Acórdão nº 2696/09.9TBBCL.G1 de Tribunal da Relação de Guimarães, 25 de Novembro de 2013

Magistrado ResponsávelANT
Data da Resolução25 de Novembro de 2013
EmissorTribunal da Relação de Guimarães

Acordam os Juízes na 2ª Secção CÍVEL Do Tribunal da Relação de Guimarães * 1.Relatório.
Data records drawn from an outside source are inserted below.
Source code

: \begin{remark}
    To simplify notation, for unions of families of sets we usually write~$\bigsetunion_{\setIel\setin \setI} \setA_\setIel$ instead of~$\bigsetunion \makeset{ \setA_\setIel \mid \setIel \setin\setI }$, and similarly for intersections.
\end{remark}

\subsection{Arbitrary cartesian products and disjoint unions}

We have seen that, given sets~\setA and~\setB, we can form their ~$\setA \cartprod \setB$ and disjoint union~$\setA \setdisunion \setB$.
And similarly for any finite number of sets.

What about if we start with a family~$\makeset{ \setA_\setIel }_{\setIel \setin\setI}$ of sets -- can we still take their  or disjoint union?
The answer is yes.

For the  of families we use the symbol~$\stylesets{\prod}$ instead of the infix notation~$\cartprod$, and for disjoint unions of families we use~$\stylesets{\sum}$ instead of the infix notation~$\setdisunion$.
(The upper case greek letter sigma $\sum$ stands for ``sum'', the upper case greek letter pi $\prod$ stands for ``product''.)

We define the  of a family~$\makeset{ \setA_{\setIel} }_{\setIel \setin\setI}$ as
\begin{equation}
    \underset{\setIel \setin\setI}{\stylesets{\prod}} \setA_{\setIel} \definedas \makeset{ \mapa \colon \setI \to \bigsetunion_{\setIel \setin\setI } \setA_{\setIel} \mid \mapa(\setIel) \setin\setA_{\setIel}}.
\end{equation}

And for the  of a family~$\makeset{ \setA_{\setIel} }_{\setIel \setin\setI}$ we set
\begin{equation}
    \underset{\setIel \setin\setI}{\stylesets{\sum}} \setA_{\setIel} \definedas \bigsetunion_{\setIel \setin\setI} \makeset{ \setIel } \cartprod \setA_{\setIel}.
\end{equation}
F..,SA, com sede de Barcelos, Braga, veio intentar acção declarativa de condenação, sob a forma de processo ordinário, contra R.., SRL, com sede em Bucareste, na Roménia, pedindo a condenação da Ré a pagar-lhe a quantia de € 864.673,50, relativo ao fornecimento de mercadorias.
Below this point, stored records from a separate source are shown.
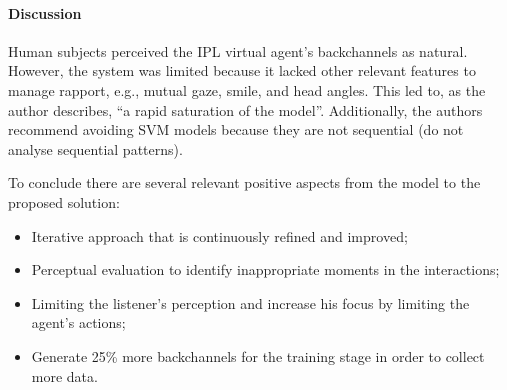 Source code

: \paragraph{\textbf{Discussion}}

Human subjects perceived the \ac{IPL} virtual agent's backchannels as natural. However, the system was limited because it lacked other relevant features to manage rapport, e.g., mutual gaze, smile, and head angles. This led to, as the author describes, ``a rapid saturation of the model''. Additionally, the authors recommend avoiding \ac{SVM} models because they are not sequential (do not analyse sequential patterns).
 
To conclude there are several relevant positive aspects from the model to the proposed solution:
\begin{itemize}
	\item Iterative approach that is continuously refined and improved;
	\item Perceptual evaluation to identify inappropriate moments in the interactions;
	\item Limiting the listener's perception and increase his focus by limiting the agent's actions;
	\item Generate 25\% more backchannels for the training stage in order to collect more data.
\end{itemize}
Para tanto alegou, em síntese, que : - Nos anos de 2004 a 2006, vendeu e entregou à demandada diversa mercadoria de vestuário da marca Riverwoods, tendo a mesma sido entregue à Ré, e tal como de resto foi acordado/convencionado entre ambas, nas instalações da autora de Vila Nova de Famalicão, isto até Setembro de 2005 , e de então em diante, da Trofa; - Na sequência do referido, e porque ademais acordaram as partes em submeter a compra e venda indicada ao regime do incoterm EXW, a Ré levantou as mercadorias que a autora lhe vendeu, o que fez nas datas e nos locais acordados, procedendo ela mesma por sua conta e risco à sua expedição de Portugal para a Roménia; - Não obstante, não procedeu a Ré ao pagamento das facturas que a autora emitiu, e isto apesar das diversas interpelações para o efeito; 1.1. - Citada a Ré, veio a mesma apresentar contestação, deduzindo defesa por impugnação e excepção , sendo que no âmbito desta última veio arguir a excepção de incompetência absoluta do tribunal para conhecer da acção, aduzindo para tanto que em razão de regra de competência internacional aplicável ao caso, é antes na Roménia que a acção deveria ter sido proposta.
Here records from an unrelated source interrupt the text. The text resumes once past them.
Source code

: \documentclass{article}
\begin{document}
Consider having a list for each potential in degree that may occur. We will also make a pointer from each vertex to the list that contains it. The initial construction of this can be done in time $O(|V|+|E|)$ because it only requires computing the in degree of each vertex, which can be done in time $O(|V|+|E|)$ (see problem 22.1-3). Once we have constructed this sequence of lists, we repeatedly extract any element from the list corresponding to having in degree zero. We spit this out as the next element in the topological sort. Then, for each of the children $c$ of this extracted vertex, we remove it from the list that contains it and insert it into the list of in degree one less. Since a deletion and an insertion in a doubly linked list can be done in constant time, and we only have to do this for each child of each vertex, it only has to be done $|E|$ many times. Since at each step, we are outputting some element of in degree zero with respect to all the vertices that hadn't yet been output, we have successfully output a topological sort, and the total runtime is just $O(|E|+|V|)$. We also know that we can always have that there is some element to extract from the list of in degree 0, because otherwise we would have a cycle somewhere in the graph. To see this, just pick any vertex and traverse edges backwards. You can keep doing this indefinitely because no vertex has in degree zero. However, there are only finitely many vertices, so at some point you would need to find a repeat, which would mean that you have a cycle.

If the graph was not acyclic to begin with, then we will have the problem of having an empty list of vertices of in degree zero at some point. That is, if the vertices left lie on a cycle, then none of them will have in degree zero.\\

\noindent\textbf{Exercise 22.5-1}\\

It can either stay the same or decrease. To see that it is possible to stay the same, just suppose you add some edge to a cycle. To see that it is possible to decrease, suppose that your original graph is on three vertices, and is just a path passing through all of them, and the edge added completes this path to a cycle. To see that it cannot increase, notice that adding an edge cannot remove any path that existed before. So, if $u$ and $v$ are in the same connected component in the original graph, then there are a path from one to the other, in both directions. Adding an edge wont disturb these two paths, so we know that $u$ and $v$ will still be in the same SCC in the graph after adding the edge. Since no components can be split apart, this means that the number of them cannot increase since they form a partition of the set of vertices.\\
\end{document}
1.2.- Após a designação de dia para a realização de uma audiência preliminar, veio a diligência a ser dada sem efeito, atravessando nos autos o Exmº Juiz titular decisão que, conhecendo da excepção dilatória arguida pela Ré na respectiva contestação, declarou o tribunal internacionalmente incompetente para o conhecimento do pedido formulado, e , consequentemente, absolveu a Ré da instância , ao abrigo do disposto nos artºs 101º, 102º ,103º e 105º, n.º 1, todos do C.P.C.

1.3.- Entretanto, porque os pretensos créditos da autora foram cedidos às sociedades H.., SA, N.., SA, S.., Lda, A.. e J.., passaram os presentes autos - na sequência de incidente de habilitação - a prosseguir termos com todas as referidas “entidades” na posição de autores, sem substituição da autora primitiva.

1.4.- Notificados da decisão indicada em 1.2., atravessaram nos autos os AA H.., SA, N.., SA, S.., Lda, A.. e J.., instrumento de interposição de apelação, o que fizeram aduzindo as seguintes conclusões: 1. O requerimento redigido em língua estrangeira junto aos autos pela R. acompanhado de uma tradução particular sem qualquer valor oficial não pode ser julgado admissível como contestação e não corresponde à prática de um acto processual legal.

  1. Entender diferentemente como se fez na decisão em crise (e, segunda na mesma se alega, numa putativa decisão implícita) viola o nº 1 do Art. 139º CPCiv. que exige que nos actos judiciais se use a língua portuguesa, pelo que deve tal alegada contestação ser desentranhada dos autos.

  2. E, tendo já sido junta aos autos procuração forense passada pela R. a Ilustre mandatário judicial, devem considerar-se confessados os factos articulados pela A. e julgar-se por força de sentença constituída apenas por parte decisória, precedida de identificação das partes e de fundamentação sumária do julgado - cfr. nº 1 e 3 do Art. 484º CPCiv..

  3. O requerimento da R., além disso, não é articulado, violando o nº 2 do Art. 151º CPCiv.

  4. Não trazia duplicados, violando o Art. 152º do mesmo diploma.

  5. E, por fim, não veio acompanhado de comprovativo do pagamento prévio de taxa de justiça.

  6. Perante tudo isto aceitar que tal documento possa valer como contestação acarreta errada interpretação e por isso violação dos invocados preceitos legais assim como do Art. 486º-A CPCiv..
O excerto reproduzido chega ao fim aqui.